----- Given information -----
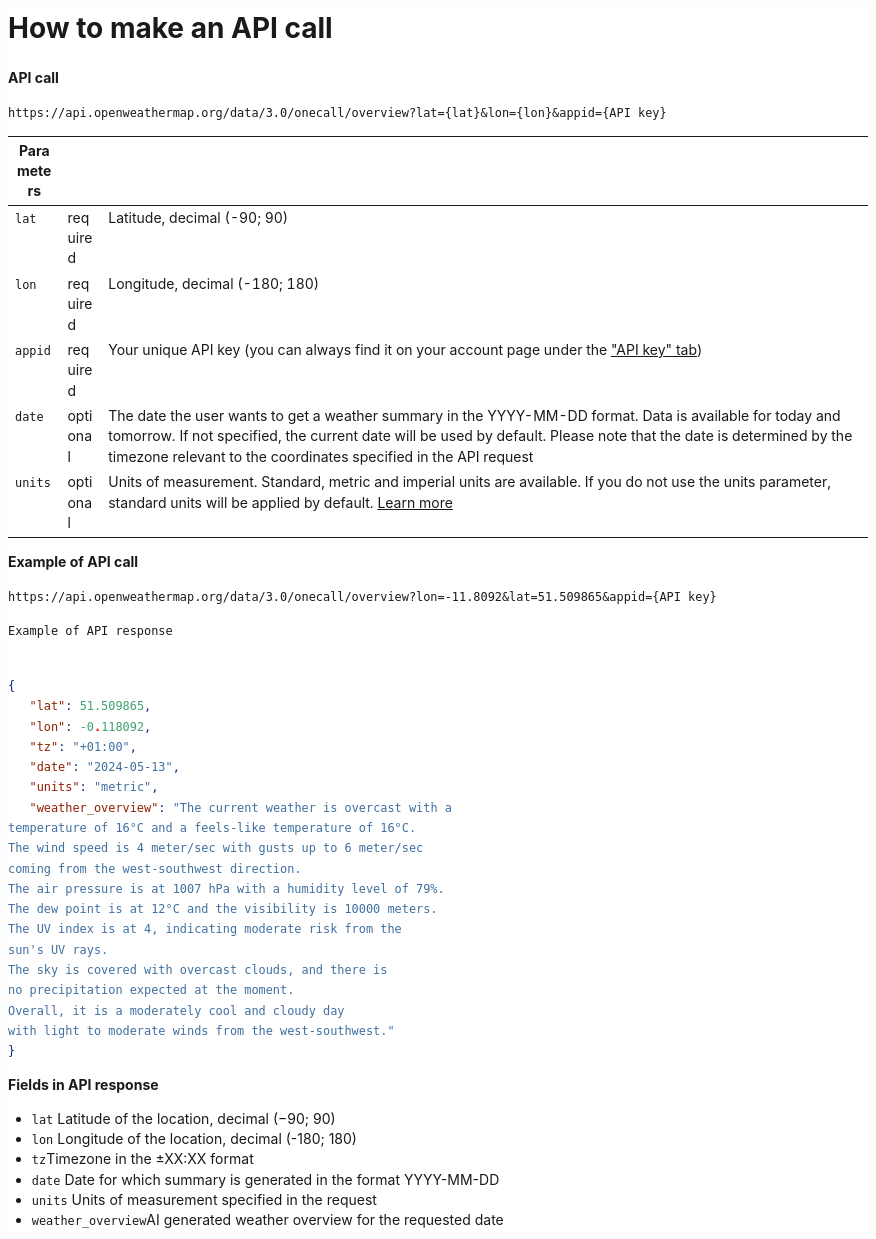# **How to make an API call**

**API call**

```
https://api.openweathermap.org/data/3.0/onecall/overview?lat={lat}&lon={lon}&appid={API key}
```

| **Parameters** |  |  |
| --- | --- | --- |
| `lat` | required | Latitude, decimal (-90; 90) |
| `lon` | required | Longitude, decimal (-180; 180) |
| `appid` | required | Your unique API key (you can always find it on your account page under the ["API key" tab](https://home.openweathermap.org/api_keys)) |
| `date` | optional | The date the user wants to get a weather summary in the YYYY-MM-DD format. Data is available for today and tomorrow. If not specified, the current date will be used by default. Please note that the date is determined by the timezone relevant to the coordinates specified in the API request |
| `units` | optional | Units of measurement. Standard, metric and imperial units are available. If you do not use the units parameter, standard units will be applied by default. [Learn more](https://openweathermap.org/api/one-call-3#data) |

**Example of API call**

```
https://api.openweathermap.org/data/3.0/onecall/overview?lon=-11.8092&lat=51.509865&appid={API key}
```

```
Example of API response
```

```json
                   
{
   "lat": 51.509865,
   "lon": -0.118092,
   "tz": "+01:00",
   "date": "2024-05-13",
   "units": "metric",
   "weather_overview": "The current weather is overcast with a 
temperature of 16°C and a feels-like temperature of 16°C. 
The wind speed is 4 meter/sec with gusts up to 6 meter/sec 
coming from the west-southwest direction. 
The air pressure is at 1007 hPa with a humidity level of 79%. 
The dew point is at 12°C and the visibility is 10000 meters. 
The UV index is at 4, indicating moderate risk from the 
sun's UV rays. 
The sky is covered with overcast clouds, and there is 
no precipitation expected at the moment. 
Overall, it is a moderately cool and cloudy day 
with light to moderate winds from the west-southwest."
}
```

**Fields in API response**

- `lat` Latitude of the location, decimal (−90; 90)
- `lon` Longitude of the location, decimal (-180; 180)
- `tz`Timezone in the ±XX:XX format
- `date` Date for which summary is generated in the format YYYY-MM-DD
- `units` Units of measurement specified in the request
- `weather_overview`AI generated weather overview for the requested date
-----
## Problem requirements
Starting with the first line of the data, transcribe every line exactly through the one containing "in API response**". No pictures go in.

## Result of this task
# **How to make an API call**

**API call**

```
https://api.openweathermap.org/data/3.0/onecall/overview?lat={lat}&lon={lon}&appid={API key}
```

| **Parameters** |  |  |
| --- | --- | --- |
| `lat` | required | Latitude, decimal (-90; 90) |
| `lon` | required | Longitude, decimal (-180; 180) |
| `appid` | required | Your unique API key (you can always find it on your account page under the ["API key" tab](https://home.openweathermap.org/api_keys)) |
| `date` | optional | The date the user wants to get a weather summary in the YYYY-MM-DD format. Data is available for today and tomorrow. If not specified, the current date will be used by default. Please note that the date is determined by the timezone relevant to the coordinates specified in the API request |
| `units` | optional | Units of measurement. Standard, metric and imperial units are available. If you do not use the units parameter, standard units will be applied by default. [Learn more](https://openweathermap.org/api/one-call-3#data) |

**Example of API call**

```
https://api.openweathermap.org/data/3.0/onecall/overview?lon=-11.8092&lat=51.509865&appid={API key}
```

```
Example of API response
```

```json
                   
{
   "lat": 51.509865,
   "lon": -0.118092,
   "tz": "+01:00",
   "date": "2024-05-13",
   "units": "metric",
   "weather_overview": "The current weather is overcast with a 
temperature of 16°C and a feels-like temperature of 16°C. 
The wind speed is 4 meter/sec with gusts up to 6 meter/sec 
coming from the west-southwest direction. 
The air pressure is at 1007 hPa with a humidity level of 79%. 
The dew point is at 12°C and the visibility is 10000 meters. 
The UV index is at 4, indicating moderate risk from the 
sun's UV rays. 
The sky is covered with overcast clouds, and there is 
no precipitation expected at the moment. 
Overall, it is a moderately cool and cloudy day 
with light to moderate winds from the west-southwest."
}
```

**Fields in API response**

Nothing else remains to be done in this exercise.